- _Task directions_
How many lines in the entries below contain the string "WASPs"? Reply with the number only.

Stored records:

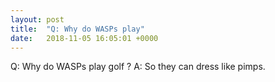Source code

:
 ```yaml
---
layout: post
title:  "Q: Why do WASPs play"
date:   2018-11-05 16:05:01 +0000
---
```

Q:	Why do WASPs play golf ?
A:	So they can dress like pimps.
* * *
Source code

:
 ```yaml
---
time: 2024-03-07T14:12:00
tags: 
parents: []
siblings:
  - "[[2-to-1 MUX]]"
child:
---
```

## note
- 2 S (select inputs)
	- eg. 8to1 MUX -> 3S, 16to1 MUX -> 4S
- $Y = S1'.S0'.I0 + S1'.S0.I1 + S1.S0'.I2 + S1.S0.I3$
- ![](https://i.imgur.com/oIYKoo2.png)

- _Solution to this problem_
2